## [WHAT TO DO]
Below are records; reply with nothing but the number of lines in them that contain "repository".
↓↓↓
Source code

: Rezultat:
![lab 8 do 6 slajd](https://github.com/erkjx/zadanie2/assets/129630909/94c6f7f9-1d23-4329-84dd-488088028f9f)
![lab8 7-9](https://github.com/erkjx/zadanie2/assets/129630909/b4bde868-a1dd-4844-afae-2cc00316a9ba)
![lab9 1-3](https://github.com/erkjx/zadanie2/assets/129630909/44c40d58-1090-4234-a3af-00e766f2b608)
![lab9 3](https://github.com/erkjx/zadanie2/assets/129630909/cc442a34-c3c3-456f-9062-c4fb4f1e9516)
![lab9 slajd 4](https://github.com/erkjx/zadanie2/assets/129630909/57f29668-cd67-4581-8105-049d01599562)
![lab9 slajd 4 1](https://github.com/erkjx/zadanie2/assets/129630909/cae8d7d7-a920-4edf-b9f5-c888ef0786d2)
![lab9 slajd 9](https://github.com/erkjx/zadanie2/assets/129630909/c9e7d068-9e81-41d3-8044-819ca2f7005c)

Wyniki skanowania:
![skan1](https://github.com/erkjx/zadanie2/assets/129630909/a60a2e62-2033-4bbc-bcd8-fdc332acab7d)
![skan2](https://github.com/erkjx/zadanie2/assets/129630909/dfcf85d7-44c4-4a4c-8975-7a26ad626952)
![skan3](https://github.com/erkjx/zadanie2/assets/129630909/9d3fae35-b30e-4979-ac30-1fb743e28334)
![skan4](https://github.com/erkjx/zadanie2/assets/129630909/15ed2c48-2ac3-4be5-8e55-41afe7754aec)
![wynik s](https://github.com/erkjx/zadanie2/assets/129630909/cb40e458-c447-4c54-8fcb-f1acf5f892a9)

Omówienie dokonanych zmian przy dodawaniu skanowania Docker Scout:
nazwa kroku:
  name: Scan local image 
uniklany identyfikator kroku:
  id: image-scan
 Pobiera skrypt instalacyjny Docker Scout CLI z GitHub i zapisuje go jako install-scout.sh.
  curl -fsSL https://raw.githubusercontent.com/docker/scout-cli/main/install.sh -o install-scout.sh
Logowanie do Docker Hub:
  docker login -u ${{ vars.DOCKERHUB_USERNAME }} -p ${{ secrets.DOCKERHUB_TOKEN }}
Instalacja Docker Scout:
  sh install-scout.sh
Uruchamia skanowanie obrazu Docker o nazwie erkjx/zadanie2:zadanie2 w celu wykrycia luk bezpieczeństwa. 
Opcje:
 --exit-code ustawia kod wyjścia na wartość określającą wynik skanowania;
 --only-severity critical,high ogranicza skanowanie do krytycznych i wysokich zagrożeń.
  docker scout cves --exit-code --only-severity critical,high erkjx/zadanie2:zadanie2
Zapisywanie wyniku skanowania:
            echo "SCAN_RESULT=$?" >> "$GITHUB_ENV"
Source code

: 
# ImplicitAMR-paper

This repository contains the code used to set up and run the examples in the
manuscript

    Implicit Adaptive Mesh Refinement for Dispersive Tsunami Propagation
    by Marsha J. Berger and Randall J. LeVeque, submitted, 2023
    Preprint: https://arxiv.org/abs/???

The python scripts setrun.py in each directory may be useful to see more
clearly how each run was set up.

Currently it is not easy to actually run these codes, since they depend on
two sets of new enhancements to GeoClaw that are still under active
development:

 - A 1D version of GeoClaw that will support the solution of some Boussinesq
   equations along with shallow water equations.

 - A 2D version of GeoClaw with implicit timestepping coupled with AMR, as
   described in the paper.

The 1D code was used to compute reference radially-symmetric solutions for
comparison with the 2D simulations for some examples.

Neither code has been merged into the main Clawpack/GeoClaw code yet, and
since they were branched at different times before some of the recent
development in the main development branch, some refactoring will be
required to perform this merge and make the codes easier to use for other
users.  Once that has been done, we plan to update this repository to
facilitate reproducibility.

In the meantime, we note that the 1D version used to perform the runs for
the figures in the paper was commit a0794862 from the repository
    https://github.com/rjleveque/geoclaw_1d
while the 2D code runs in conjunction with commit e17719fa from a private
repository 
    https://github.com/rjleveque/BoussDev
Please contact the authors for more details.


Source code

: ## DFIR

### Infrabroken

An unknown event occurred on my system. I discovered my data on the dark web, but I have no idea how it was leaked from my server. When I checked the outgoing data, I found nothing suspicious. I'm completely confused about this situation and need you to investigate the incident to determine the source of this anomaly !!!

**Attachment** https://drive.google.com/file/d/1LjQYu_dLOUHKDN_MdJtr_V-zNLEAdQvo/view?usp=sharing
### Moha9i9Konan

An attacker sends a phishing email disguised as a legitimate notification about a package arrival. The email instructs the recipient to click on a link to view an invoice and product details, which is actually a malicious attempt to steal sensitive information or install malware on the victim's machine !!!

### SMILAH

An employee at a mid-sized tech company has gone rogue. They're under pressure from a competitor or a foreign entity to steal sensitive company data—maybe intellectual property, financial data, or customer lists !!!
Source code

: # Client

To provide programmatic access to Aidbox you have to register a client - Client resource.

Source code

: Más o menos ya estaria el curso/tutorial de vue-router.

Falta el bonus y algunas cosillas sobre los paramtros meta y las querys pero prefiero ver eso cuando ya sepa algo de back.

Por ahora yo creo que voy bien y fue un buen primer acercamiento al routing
↑↑↑
## [RESPONSE BELOW]
4